The problem> A line belongs in the answer if it contains "have"; copy every such line from the entries below.

(Data for the task)

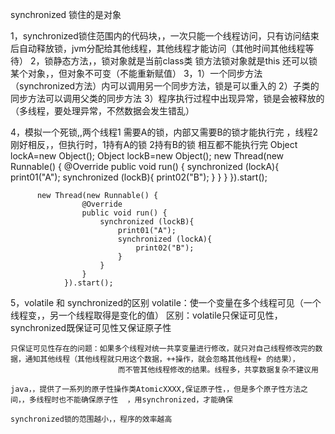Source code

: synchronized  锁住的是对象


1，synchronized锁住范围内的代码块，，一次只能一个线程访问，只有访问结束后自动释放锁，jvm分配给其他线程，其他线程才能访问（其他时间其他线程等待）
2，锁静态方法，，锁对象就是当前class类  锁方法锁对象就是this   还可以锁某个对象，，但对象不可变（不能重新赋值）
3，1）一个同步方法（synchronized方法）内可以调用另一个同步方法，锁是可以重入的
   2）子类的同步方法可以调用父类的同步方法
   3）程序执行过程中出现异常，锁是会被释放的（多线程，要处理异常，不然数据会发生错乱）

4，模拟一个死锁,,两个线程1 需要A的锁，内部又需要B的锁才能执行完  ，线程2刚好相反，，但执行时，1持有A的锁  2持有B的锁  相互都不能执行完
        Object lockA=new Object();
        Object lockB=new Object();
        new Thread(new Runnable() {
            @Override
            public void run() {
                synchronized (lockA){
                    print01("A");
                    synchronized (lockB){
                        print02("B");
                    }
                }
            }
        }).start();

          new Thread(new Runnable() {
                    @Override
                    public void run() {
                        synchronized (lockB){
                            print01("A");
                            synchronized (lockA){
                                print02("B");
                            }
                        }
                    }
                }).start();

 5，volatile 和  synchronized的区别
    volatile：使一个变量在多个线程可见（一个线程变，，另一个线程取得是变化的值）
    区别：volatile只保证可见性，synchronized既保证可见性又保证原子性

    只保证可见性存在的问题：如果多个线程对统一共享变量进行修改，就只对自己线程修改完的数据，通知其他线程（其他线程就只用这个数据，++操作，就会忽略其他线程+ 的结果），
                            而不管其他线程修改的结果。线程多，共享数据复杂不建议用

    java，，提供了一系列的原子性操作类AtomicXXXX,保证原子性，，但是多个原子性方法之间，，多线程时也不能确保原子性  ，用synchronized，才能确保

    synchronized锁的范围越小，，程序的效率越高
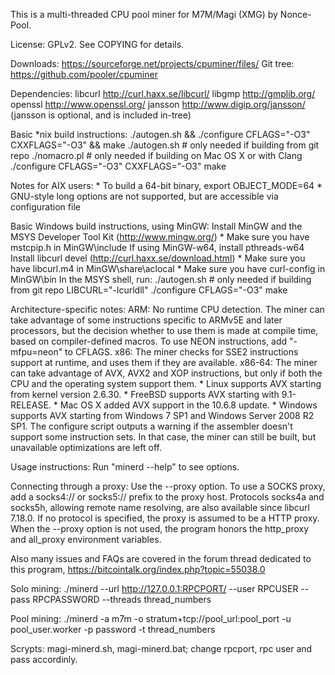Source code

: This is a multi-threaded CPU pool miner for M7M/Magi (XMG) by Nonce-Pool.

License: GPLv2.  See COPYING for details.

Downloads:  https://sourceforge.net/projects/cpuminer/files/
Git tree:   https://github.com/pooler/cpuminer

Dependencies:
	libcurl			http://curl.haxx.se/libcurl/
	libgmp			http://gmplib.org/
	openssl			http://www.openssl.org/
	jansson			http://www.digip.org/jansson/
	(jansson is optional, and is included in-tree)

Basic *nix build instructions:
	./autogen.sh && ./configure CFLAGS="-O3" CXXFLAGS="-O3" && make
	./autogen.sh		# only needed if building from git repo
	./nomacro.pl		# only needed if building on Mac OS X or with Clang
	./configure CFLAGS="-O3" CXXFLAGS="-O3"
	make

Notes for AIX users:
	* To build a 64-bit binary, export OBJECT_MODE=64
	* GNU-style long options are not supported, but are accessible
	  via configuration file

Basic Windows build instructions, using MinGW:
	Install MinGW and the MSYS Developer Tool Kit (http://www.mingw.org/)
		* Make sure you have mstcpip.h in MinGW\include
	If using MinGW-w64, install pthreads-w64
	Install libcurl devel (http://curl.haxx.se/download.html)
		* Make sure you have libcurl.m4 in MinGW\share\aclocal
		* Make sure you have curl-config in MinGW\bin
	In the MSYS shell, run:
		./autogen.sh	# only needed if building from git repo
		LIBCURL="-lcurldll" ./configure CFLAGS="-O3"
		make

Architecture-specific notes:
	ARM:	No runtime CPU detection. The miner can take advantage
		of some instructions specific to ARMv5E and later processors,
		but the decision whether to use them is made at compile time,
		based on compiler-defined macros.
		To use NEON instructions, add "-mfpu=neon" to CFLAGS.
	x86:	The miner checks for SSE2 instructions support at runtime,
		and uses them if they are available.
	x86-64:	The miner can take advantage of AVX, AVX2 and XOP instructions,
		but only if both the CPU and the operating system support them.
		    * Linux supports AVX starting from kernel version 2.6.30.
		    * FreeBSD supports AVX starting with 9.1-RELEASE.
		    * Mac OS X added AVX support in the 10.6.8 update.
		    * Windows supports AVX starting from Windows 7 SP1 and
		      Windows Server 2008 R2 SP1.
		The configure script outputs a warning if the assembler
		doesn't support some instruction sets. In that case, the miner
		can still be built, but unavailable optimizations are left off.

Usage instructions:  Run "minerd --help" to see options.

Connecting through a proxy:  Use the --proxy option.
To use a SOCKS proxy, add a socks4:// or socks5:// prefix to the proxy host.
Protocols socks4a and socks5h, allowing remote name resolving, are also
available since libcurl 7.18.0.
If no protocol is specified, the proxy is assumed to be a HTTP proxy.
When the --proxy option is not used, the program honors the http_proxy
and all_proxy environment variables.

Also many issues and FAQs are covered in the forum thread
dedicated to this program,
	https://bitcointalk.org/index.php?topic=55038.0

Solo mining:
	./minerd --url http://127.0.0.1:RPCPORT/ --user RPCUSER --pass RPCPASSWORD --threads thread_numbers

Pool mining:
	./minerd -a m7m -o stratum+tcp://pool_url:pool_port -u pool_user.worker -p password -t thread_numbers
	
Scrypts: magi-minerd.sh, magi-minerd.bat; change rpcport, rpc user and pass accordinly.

(End Data for the task)
(Data for the task)

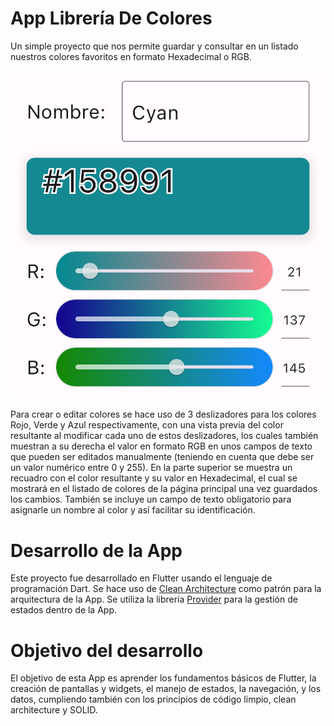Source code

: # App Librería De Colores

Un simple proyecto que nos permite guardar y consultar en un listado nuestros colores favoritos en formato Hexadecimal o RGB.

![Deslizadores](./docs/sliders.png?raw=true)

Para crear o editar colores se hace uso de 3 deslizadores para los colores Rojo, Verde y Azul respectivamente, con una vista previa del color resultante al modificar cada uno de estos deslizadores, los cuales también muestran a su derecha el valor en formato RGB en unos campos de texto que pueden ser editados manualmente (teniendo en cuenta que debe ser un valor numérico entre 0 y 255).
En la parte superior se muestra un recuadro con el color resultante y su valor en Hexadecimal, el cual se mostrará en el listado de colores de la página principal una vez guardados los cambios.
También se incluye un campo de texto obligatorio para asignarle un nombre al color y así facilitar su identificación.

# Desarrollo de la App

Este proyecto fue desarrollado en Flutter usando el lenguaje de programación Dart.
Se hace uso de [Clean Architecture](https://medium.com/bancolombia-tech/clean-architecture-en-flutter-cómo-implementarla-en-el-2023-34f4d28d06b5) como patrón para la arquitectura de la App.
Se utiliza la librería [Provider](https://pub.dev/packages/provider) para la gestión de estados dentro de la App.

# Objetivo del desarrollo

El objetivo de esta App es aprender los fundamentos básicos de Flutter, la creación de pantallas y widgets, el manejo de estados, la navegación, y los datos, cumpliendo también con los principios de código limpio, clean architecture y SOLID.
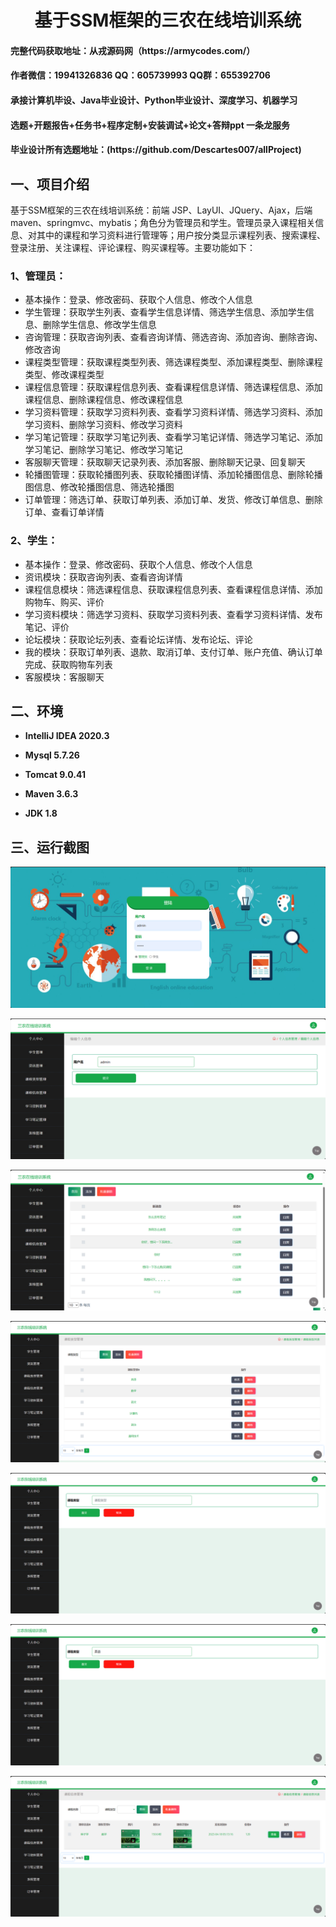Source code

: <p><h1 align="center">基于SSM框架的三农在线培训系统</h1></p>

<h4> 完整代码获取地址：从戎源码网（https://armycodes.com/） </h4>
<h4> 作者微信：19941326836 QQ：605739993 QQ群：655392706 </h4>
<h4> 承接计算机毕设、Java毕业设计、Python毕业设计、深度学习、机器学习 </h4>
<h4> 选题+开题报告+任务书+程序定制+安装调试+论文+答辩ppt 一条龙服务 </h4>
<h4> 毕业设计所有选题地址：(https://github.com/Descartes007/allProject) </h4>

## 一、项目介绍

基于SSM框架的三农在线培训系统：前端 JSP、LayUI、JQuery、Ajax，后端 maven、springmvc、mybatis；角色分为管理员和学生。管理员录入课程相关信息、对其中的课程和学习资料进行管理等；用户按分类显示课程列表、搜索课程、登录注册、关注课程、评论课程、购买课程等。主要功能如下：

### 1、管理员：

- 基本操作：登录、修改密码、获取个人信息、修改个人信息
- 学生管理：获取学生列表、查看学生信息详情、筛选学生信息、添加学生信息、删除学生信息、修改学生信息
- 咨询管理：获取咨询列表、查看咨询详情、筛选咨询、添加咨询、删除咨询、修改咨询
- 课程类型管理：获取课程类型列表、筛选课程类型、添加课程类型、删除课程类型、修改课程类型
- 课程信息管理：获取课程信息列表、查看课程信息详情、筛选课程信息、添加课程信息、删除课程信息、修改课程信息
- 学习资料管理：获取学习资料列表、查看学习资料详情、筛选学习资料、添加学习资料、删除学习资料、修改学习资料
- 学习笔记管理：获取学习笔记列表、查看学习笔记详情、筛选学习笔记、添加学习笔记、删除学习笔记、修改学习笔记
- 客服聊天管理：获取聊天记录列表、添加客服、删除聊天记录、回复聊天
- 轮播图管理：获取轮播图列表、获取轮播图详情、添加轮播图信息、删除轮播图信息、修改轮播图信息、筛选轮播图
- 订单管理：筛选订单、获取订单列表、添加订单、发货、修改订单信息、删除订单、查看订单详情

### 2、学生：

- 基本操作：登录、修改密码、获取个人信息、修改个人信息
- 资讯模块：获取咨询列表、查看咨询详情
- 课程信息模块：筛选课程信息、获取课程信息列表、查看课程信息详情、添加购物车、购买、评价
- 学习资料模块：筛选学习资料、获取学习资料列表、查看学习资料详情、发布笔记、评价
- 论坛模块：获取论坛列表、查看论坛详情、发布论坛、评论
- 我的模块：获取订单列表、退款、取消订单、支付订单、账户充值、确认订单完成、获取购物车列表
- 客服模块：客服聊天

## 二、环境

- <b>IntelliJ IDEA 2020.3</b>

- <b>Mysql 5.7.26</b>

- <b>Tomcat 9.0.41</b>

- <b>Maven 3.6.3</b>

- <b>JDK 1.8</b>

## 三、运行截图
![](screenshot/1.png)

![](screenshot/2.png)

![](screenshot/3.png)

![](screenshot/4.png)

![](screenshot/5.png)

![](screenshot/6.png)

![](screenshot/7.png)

(End Data for the task)

Answer for the task>
		* Make sure you have mstcpip.h in MinGW\include
		* Make sure you have libcurl.m4 in MinGW\share\aclocal
		* Make sure you have curl-config in MinGW\bin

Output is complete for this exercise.